This is the post I promised earlier, at the bottom of this post about the veggie garden I greatly expanded at home this spring. This one is about a veggie garden, too, but I wanted the post to stand alone — to get a headline, as we used to say down at the newspaper factory.
This other garden is a cooperative community venture of a dozen-ish neighbors in my town, located in the fabulous Robbins Farm Park just a block away. It was conceived by town stalwart Oakes Plimpton, who says he was motivated by a Michael Pollan interview by Bill Moyers about urban farming.
I didn’t see the interview, but I can relate, on two grounds: Anyone who reads my posts likely knows my admiration for Pollan (here's one example, among 10 posts that mention him) — or really, “the whole Michael Pollan thing,” as interview subject Phillip Burgess once put it in a story I wrote for the Globe.
Too, I’ve been taken by the forces of urban farming, beginning with Gabriel Erde-Cohen and mates at Green City Growers and later Charlie Radoslovich of Rad Urban Farmers. As I also wrote for the Globe, both are using small unused or underused plots in settled areas to bring food production closer to people, both literally and figuratively.
The concept of a disparate group using one plot of land for gardening is fairly common, of course, but the RFG adds the element of cooperation — instead of people farming adjacent plots, all of our decisions are joint. Later today, in fact, we’re gathering for a family-members-included picnic, followed by a joint steering meeting. I can’t say I love what sometimes can seem like endless give-and-take on issues I’m not passionate about, but that comes with community.
What’s in it for me, then? Plenty.
I love the fellowship; I’ve made several friends, and am definitely more connected to my town as a result, a process proceeds slowly still, even six years after moving here.
Just as valuable, for me, is the tutelage I’m receiving. I am easily the least experienced member, and these people really know their gardening. I could have done a bunch of surfing or book reading to try to learn about what my three beds have committed me to, but it would have been a scattershot, solitary pursuit. This way, I get to observe and ask questions of experienced people.
Also, I hear their discussions and pick up on points I never would have considered, never mind asked about. And I’ve been watching as chief gardening officer Elisabeth Carr-Jones infills spots where a seed or seedling didn’t take, while I would likely have left each one as unfulfilled potential, if not reminders of failures.
And I’ve not even mentioned the produce: Already, I’ve enjoyed a couple of spring onions and a handful of collard leaves, and a couple of heads of lettuce and a handful of radishes await our next salad.
We each had to pay $75 to join, as well as commit to about 15 hours a month, to be divided between working in the garden and on educational outreach. The program is governed by the Parks and Recreation Department, which made such outreach a condition of approval. Members Alan Carr and Dick Harmer, especially, have created a very robust website, to which we are all supposed to contribute, that is becoming a resource for anyone who wants to garden in these parts — not only anecdotal stuff, but information on what and when we planted, whether it came from seed or seedlings, where we got it, what we paid for it, what grew well and what didn’t, etc. Among the initiatives are a “veggie school” and veggie adoptions, under which each member takes three or four crops and contributes running commentary on their progress through the year.

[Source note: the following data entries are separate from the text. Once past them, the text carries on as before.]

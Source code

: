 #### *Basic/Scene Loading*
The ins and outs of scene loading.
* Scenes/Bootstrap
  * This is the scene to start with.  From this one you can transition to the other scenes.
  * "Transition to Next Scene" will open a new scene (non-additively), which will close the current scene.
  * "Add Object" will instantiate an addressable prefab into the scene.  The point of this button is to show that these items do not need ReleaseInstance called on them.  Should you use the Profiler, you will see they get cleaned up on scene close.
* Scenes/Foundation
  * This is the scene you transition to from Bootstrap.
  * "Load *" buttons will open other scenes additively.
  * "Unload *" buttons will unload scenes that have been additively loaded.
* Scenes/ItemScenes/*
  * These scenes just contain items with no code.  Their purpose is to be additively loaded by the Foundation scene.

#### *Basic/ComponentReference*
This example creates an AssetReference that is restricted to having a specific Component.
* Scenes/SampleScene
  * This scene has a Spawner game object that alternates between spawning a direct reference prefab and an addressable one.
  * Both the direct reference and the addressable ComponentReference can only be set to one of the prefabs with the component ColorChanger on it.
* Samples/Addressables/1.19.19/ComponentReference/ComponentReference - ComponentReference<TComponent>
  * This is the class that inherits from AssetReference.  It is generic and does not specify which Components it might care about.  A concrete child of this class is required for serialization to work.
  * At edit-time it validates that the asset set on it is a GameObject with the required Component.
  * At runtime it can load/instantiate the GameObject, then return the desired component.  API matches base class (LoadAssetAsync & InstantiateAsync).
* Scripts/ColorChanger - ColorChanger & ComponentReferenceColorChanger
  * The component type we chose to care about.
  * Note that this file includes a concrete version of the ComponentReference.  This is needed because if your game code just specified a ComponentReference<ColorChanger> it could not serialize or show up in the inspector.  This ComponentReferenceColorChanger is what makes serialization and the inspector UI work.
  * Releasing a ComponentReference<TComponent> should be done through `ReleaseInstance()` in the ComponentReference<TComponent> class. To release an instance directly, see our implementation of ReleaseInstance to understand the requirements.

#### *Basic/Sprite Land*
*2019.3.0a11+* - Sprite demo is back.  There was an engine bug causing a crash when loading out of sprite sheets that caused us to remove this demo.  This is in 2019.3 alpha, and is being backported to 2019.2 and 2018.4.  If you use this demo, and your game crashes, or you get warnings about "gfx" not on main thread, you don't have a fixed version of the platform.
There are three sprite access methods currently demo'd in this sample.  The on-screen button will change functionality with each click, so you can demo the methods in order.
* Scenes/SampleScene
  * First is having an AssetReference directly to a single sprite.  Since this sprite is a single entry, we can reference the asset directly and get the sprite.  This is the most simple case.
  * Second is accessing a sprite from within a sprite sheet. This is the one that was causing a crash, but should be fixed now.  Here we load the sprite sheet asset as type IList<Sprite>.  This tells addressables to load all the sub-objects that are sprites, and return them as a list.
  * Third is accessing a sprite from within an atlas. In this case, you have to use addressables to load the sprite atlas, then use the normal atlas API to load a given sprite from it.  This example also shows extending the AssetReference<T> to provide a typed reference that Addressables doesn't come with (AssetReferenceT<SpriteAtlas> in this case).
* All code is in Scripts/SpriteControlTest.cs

I have tomatoes, chives, and zucchini. As a latecomer to the group — I think I was the last joiner — I got the gleanings, including beets, but I am a beet hater (they taste like dirt!) and its supporters among the group were not at all pleased with the prospect of the beet beat reporter being a beet beater. So I traded (up) to tomatoes. (While I’m writing this post, one of the tasks I’m not doing is getting up to speed on the group blog.)
Another element of our outreach is making ourselves available to teachers from the Brackett School, right across the street, who might want to include growing in their classes. We also get a lot of folks who drop by, often with their young kids, to see what we’ve got cooking. “We” share our views and practices with other gardeners, and invite anyone in who wants to help, if only for a few minutes. Oakes, who lives just on the other side of the park from us, makes himself available most afternoons and almost always has a few visitors.